START THE DATA

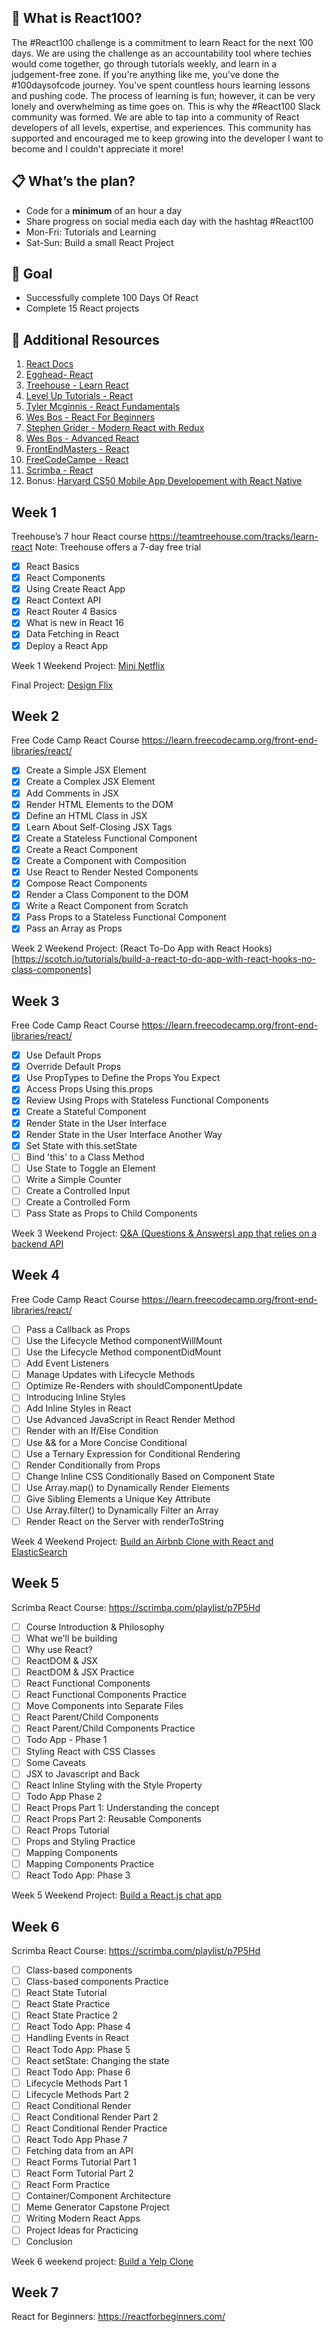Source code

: ## 🤔 What is React100?

The #React100 challenge is a commitment to learn React for the next 100 days. We are using the challenge as an accountability tool where techies would come together, go through tutorials weekly, and learn in a judgement-free zone. If you're anything like me, you've done the #100daysofcode journey. You've spent countless hours learning lessons and pushing code. The process of learning is fun; however, it can be very lonely and overwhelming as time goes on. This is why the #React100 Slack community was formed. We are able to tap into a community of React developers of all levels, expertise, and experiences. This community has supported and encouraged me to keep growing into the developer I want to become and I couldn't appreciate it more!

## 📋 What’s the plan? 
- Code for a **minimum** of an hour a day
- Share progress on social media each day with the hashtag #React100
- Mon-Fri: Tutorials and Learning
- Sat-Sun: Build a small React Project

## 🎯 Goal
- Successfully complete 100 Days Of React
- Complete 15 React projects

## 📖 Additional Resources

1. [React Docs](https://reactjs.org/)
2. [Egghead- React](https://egghead.io/browse/frameworks/react)
3. [Treehouse - Learn React](https://teamtreehouse.com/tracks/learn-react)
4. [Level Up Tutorials - React](https://www.leveluptutorials.com/tutorials/tag/react)
5. [Tyler Mcginnis - React Fundamentals](https://tylermcginnis.com/courses/react-fundamentals/)
6. [Wes Bos - React For Beginners](https://reactforbeginners.com/)
7. [Stephen Grider - Modern React with Redux](https://www.udemy.com/react-redux/)
8. [Wes Bos - Advanced React](https://advancedreact.com/)
9. [FrontEndMasters - React](https://frontendmasters.com/learn/react/)
10. [FreeCodeCampe - React](https://learn.freecodecamp.org/front-end-libraries/react)
11. [Scrimba - React](https://scrimba.com/g/glearnreact)
11. Bonus: [Harvard CS50 Mobile App Developement with React Native](https://www.edx.org/course/cs50s-mobile-app-development-with-react-native)

## Week 1

Treehouse’s 7 hour React course
https://teamtreehouse.com/tracks/learn-react
Note: Treehouse offers a 7-day free trial

- [x] React Basics
- [x] React Components
- [x] Using Create React App
- [x] React Context API
- [x] React Router 4 Basics
- [x] What is new in React 16
- [x] Data Fetching in React
- [x] Deploy a React App

Week 1 Weekend Project: [Mini Netflix](https://scotch.io/tutorials/build-a-mini-netflix-with-react-in-10-minutes)

Final Project: [Design Flix](http://designflix.herokuapp.com)

## Week 2

Free Code Camp React Course
https://learn.freecodecamp.org/front-end-libraries/react/

- [x] Create a Simple JSX Element
- [x] Create a Complex JSX Element
- [x] Add Comments in JSX
- [x] Render HTML Elements to the DOM
- [x] Define an HTML Class in JSX
- [x] Learn About Self-Closing JSX Tags
- [x] Create a Stateless Functional Component
- [x] Create a React Component
- [x] Create a Component with Composition
- [x] Use React to Render Nested Components
- [x] Compose React Components
- [x] Render a Class Component to the DOM
- [x] Write a React Component from Scratch
- [x] Pass Props to a Stateless Functional Component
- [x] Pass an Array as Props

Week 2 Weekend Project: (React To-Do App with React Hooks)[https://scotch.io/tutorials/build-a-react-to-do-app-with-react-hooks-no-class-components]

## Week 3

Free Code Camp React Course
https://learn.freecodecamp.org/front-end-libraries/react/

- [x] Use Default Props
- [x] Override Default Props
- [x] Use PropTypes to Define the Props You Expect
- [x] Access Props Using this.props
- [x] Review Using Props with Stateless Functional Components
- [x] Create a Stateful Component
- [x] Render State in the User Interface
- [x] Render State in the User Interface Another Way
- [x] Set State with this.setState
- [ ] Bind 'this' to a Class Method
- [ ] Use State to Toggle an Element
- [ ] Write a Simple Counter
- [ ] Create a Controlled Input
- [ ] Create a Controlled Form
- [ ] Pass State as Props to Child Components

Week 3 Weekend Project: [Q&A (Questions & Answers) app that relies on a backend API](https://auth0.com/blog/react-tutorial-building-and-securing-your-first-app/)

## Week 4

Free Code Camp React Course
https://learn.freecodecamp.org/front-end-libraries/react/


- [ ] Pass a Callback as Props
- [ ] Use the Lifecycle Method componentWillMount
- [ ] Use the Lifecycle Method componentDidMount
- [ ] Add Event Listeners
- [ ] Manage Updates with Lifecycle Methods
- [ ] Optimize Re-Renders with shouldComponentUpdate
- [ ] Introducing Inline Styles
- [ ] Add Inline Styles in React
- [ ] Use Advanced JavaScript in React Render Method
- [ ] Render with an If/Else Condition
- [ ] Use && for a More Concise Conditional
- [ ] Use a Ternary Expression for Conditional Rendering
- [ ] Render Conditionally from Props
- [ ] Change Inline CSS Conditionally Based on Component State
- [ ] Use Array.map() to Dynamically Render Elements
- [ ] Give Sibling Elements a Unique Key Attribute
- [ ] Use Array.filter() to Dynamically Filter an Array
- [ ] Render React on the Server with renderToString

Week 4 Weekend Project: [Build an Airbnb Clone with React and ElasticSearch](https://scotch.io/tutorials/build-an-airbnb-clone-with-react-and-elasticsearch)

## Week 5

Scrimba React Course: https://scrimba.com/playlist/p7P5Hd

- [ ] Course Introduction & Philosophy
- [ ] What we'll be building
- [ ] Why use React?
- [ ] ReactDOM & JSX
- [ ] ReactDOM & JSX Practice
- [ ] React Functional Components
- [ ] React Functional Components Practice
- [ ] Move Components into Separate Files
- [ ] React Parent/Child Components
- [ ] React Parent/Child Components Practice
- [ ] Todo App - Phase 1
- [ ] Styling React with CSS Classes
- [ ] Some Caveats
- [ ] JSX to Javascript and Back
- [ ] React Inline Styling with the Style Property
- [ ] Todo App Phase 2
- [ ] React Props Part 1: Understanding the concept
- [ ] React Props Part 2: Reusable Components
- [ ] React Props Tutorial
- [ ] Props and Styling Practice 
- [ ] Mapping Components
- [ ] Mapping Components Practice
- [ ] React Todo App: Phase 3

Week 5 Weekend Project: [Build a React.js chat app](https://medium.freecodecamp.org/how-to-build-a-react-js-chat-app-in-10-minutes-c9233794642b)

## Week 6

Scrimba React Course: https://scrimba.com/playlist/p7P5Hd

- [ ] Class-based components
- [ ] Class-based components Practice
- [ ] React State Tutorial
- [ ] React State Practice
- [ ] React State Practice 2
- [ ] React Todo App: Phase 4
- [ ] Handling Events in React
- [ ] React Todo App: Phase 5
- [ ] React setState: Changing the state
- [ ] React Todo App: Phase 6
- [ ] Lifecycle Methods Part 1
- [ ] Lifecycle Methods Part 2
- [ ] React Conditional Render
- [ ] React Conditional Render Part 2
- [ ] React Conditional Render Practice
- [ ] React Todo App Phase 7
- [ ] Fetching data from an API
- [ ] React Forms Tutorial Part 1
- [ ] React Form Tutorial Part 2
- [ ] React Form Practice
- [ ] Container/Component Architecture
- [ ] Meme Generator Capstone Project
- [ ] Writing Modern React Apps
- [ ] Project Ideas for Practicing
- [ ] Conclusion

Week 6 weekend project: [Build a Yelp Clone](https://www.fullstackreact.com/articles/react-tutorial-cloning-yelp/)

## Week 7

React for Beginners: https://reactforbeginners.com/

END THE DATA

▸ YOUR GOAL
Pictures stay out. Repeat only the lines from the beginning of the data through the line that has "- Mon-Fri: Tutorials and Learning".

▸ RESULT
Source code

: ## 🤔 What is React100?

The #React100 challenge is a commitment to learn React for the next 100 days. We are using the challenge as an accountability tool where techies would come together, go through tutorials weekly, and learn in a judgement-free zone. If you're anything like me, you've done the #100daysofcode journey. You've spent countless hours learning lessons and pushing code. The process of learning is fun; however, it can be very lonely and overwhelming as time goes on. This is why the #React100 Slack community was formed. We are able to tap into a community of React developers of all levels, expertise, and experiences. This community has supported and encouraged me to keep growing into the developer I want to become and I couldn't appreciate it more!

## 📋 What’s the plan? 
- Code for a **minimum** of an hour a day
- Share progress on social media each day with the hashtag #React100
- Mon-Fri: Tutorials and Learning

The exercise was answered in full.